La cornucopia delle consulenze
Appare anomala la scelta dei massimi vertici dell’ente di proseguire ad assegnare e confermare consulenze pagate molto bene, a fronte di personale interno presenze, formato e già remunerato. Tantissimi gli esempi, a cominciare dagli affari legali. “A fine dicembre 2012 è stato conferito un incarico di consulenza ed assistenza legale di sei mesi alla Presidenza e alla Direzione Generale per un valore di 50mila euro lordi più iva, spiegano alcuni dipendenti inviperiti . Era davvero necessario considerando che abbiamo un gruppo interno di ben 7 legali e ci avvaliamo di altri avvocati per le questioni di morosità?”. Il nome è quello prestigioso di Giovanni Brambilla Pisoni, che nel solo 2011 aveva portato a casa altri 100mila euro di consulenza. Negli ultimi anni gli importi si sono sensibilmente ridotti, ma il flusso degli affidamenti esterni, spesso alle stesse persone e magari ad ex dipendenti, non si è arrestato. Nomi forse “inopportuni” come quello dell’ex assessore Luigi Cocchiaro, nel 2006 condannato ad un anno e sei mesi di reclusione per turbativa d’asta e tentata estorsione, e di Aronne Strozzi ,un passato tra consulenze in Serravalle e un’indagine della magistratura di Cremona a carico.

Chilometri su chilometri
Consulenze e rimborsi chilometrici, altra voce su cui i dipendenti di Aler Milano non si sentono di tacere più: “Fino a circa 1 anno fa – ci raccontano – non esisteva alcun sistema di verifica del chilometraggio. I consulenti e il nucleo di ispettori esterni fatturavano anche 3500- 4000 chilometri al mese, pagati senza controllo e senza batter ciglio”. Un meccanismo oggi radicalmente cambiato, ma intanto il buco si allargava sempre più. Spinosa infine la questione che potremmo definire “parentopoli”.
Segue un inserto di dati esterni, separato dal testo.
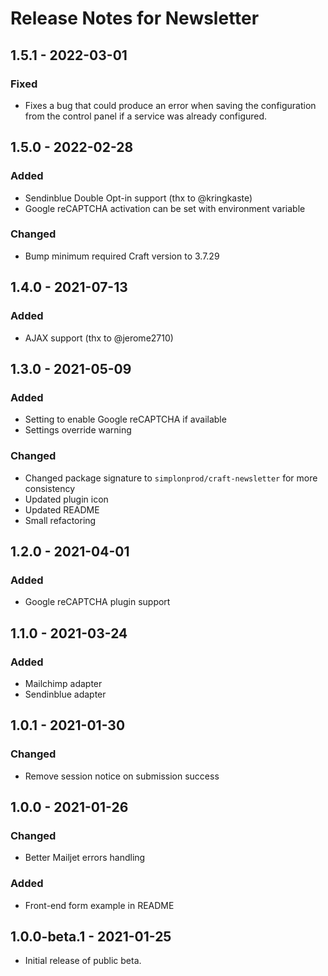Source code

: # Release Notes for Newsletter

## 1.5.1 - 2022-03-01
### Fixed
- Fixes a bug that could produce an error when saving the configuration from the control panel if a service was already configured.

## 1.5.0 - 2022-02-28
### Added
- Sendinblue Double Opt-in support (thx to @kringkaste)
- Google reCAPTCHA activation can be set with environment variable

### Changed
- Bump minimum required Craft version to 3.7.29

## 1.4.0 - 2021-07-13
### Added
- AJAX support (thx to @jerome2710)

## 1.3.0 - 2021-05-09
### Added
- Setting to enable Google reCAPTCHA if available
- Settings override warning

### Changed
- Changed package signature to `simplonprod/craft-newsletter` for more consistency
- Updated plugin icon
- Updated README
- Small refactoring

## 1.2.0 - 2021-04-01
### Added
- Google reCAPTCHA plugin support

## 1.1.0 - 2021-03-24
### Added
- Mailchimp adapter
- Sendinblue adapter

## 1.0.1 - 2021-01-30
### Changed
- Remove session notice on submission success

## 1.0.0 - 2021-01-26
### Changed
- Better Mailjet errors handling

### Added
- Front-end form example in README

## 1.0.0-beta.1 - 2021-01-25
- Initial release of public beta.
Nomi che ricorrono spesso, famiglie intere di dipendenti. “Quelli più frequenti sono legati ai delegati sindacali interni – conclude un altro dipendente carte alla mano – sono figli, nuore e mariti: oggi si entra in Aler attraverso le agenzie interinali, ma è ovvio che l’ultima parola sull’assunzione spetti sempre all’azienda”. Nomi identici e nomi che ritornano, come quello di Monica Goi. Ex responsabile dei servizi generali della Direzione , a gennaio di quest’anno viene arrestata per una vicenda di appalti truccati. Licenziata dall’Ente per giusta causa, penserete voi? “Nient’affatto: oggi è la responsabile dell’ufficio relazioni con il pubblico e mantiene la qualifica dirigenziale”, ci conferma serafico un ultimo dipendente. E il buco di Aler Milano, anche a gridare adesso un sonoro “al fuoco al fuoco”, è ormai diventato una voragine.